*** Opening of INPUT ***

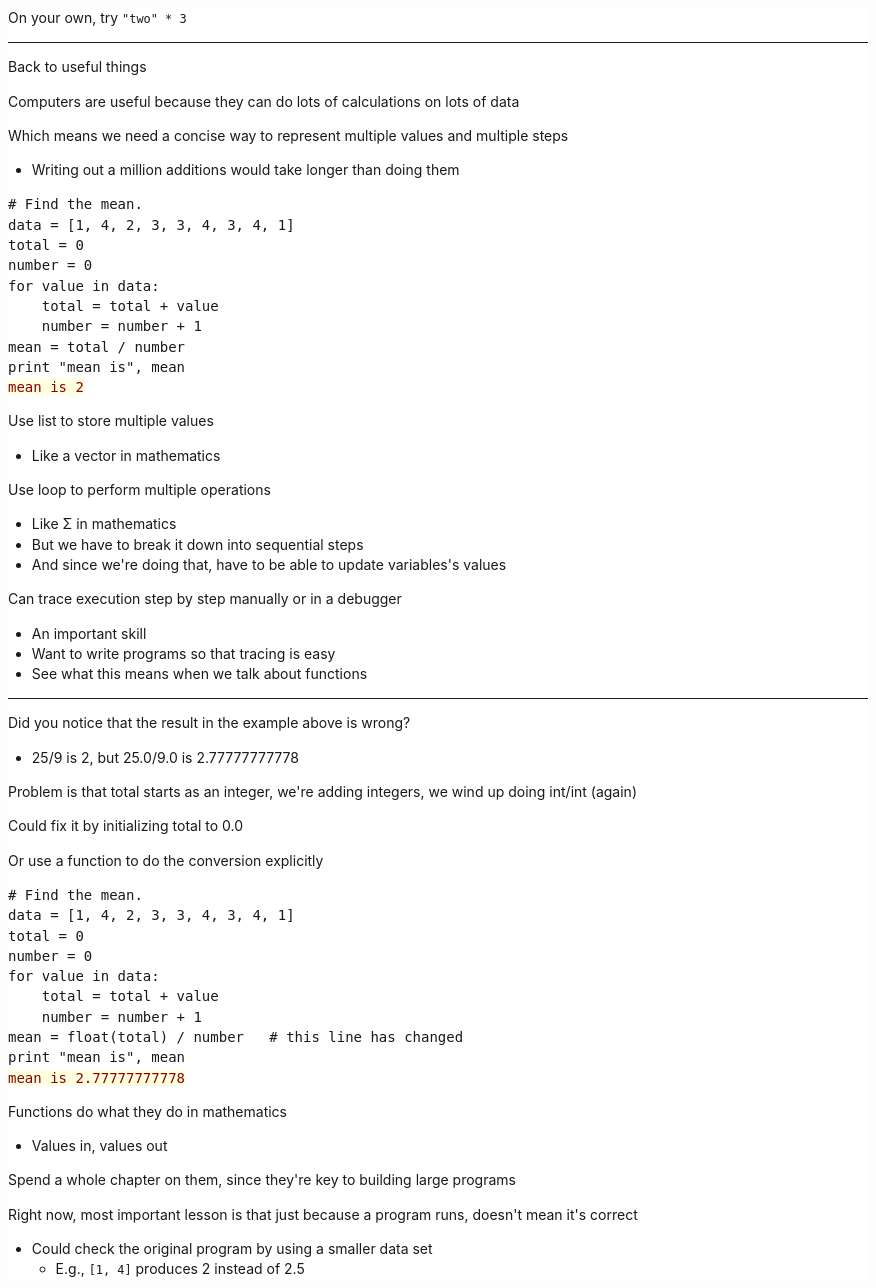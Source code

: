 <p>On your own, try <code>"two" * 3</code></p>
<hr />
<p>Back to useful things</p>
<p>Computers are useful because they can do lots of calculations on lots of data</p>
<p>Which means we need a concise way to represent multiple values and multiple steps</p>
<ul>
<li>Writing out a million additions would take longer than doing them</li>
</ul>
<pre># Find the mean.
data = [1, 4, 2, 3, 3, 4, 3, 4, 1]
total = 0
number = 0
for value in data:
    total = total + value
    number = number + 1
mean = total / number
print "mean is", mean
<span style="color: darkred; background-color: lightyellow;">mean is 2</span></pre>
<p>Use list to store multiple values</p>
<ul>
<li>Like a vector in mathematics</li>
</ul>
<p>Use loop to perform multiple operations</p>
<ul>
<li>Like &Sigma; in mathematics</li>
<li>But we have to break it down into sequential steps</li>
<li>And since we're doing that, have to be able to update variables's values</li>
</ul>
<p>Can trace execution step by step manually or in a debugger</p>
<ul>
<li>An important skill</li>
<li>Want to write programs so that tracing is easy</li>
<li>See what this means when we talk about functions</li>
</ul>
<hr />
<p>Did you notice that the result in the example above is wrong?</p>
<ul>
<li>25/9 is 2, but 25.0/9.0 is 2.77777777778</li>
</ul>
<p>Problem is that total starts as an integer, we're adding integers, we wind up doing int/int (again)</p>
<p>Could fix it by initializing total to 0.0</p>
<p>Or use a function to do the conversion explicitly</p>
<pre># Find the mean.
data = [1, 4, 2, 3, 3, 4, 3, 4, 1]
total = 0
number = 0
for value in data:
    total = total + value
    number = number + 1
mean = float(total) / number   # this line has changed
print "mean is", mean
<span style="color: darkred; background-color: lightyellow;">mean is 2.77777777778</span></pre>
<p>Functions do what they do in mathematics</p>
<ul>
<li>Values in, values out</li>
</ul>
<p>Spend a whole chapter on them, since they're key to building large programs</p>
<p>Right now, most important lesson is that just because a program runs, doesn't mean it's correct</p>
<ul>
<li>Could check the original program by using a smaller data set
<ul>
<li>E.g., <code>[1, 4]</code> produces 2 instead of 2.5</li>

*** Close of INPUT ***

| EXERCISE DIRECTIONS |
Across the entries above, find the lines with the string "style" and copy them.

| RESPONSE TO THIS TASK |
<span style="color: darkred; background-color: lightyellow;">mean is 2</span></pre>
<span style="color: darkred; background-color: lightyellow;">mean is 2.77777777778</span></pre>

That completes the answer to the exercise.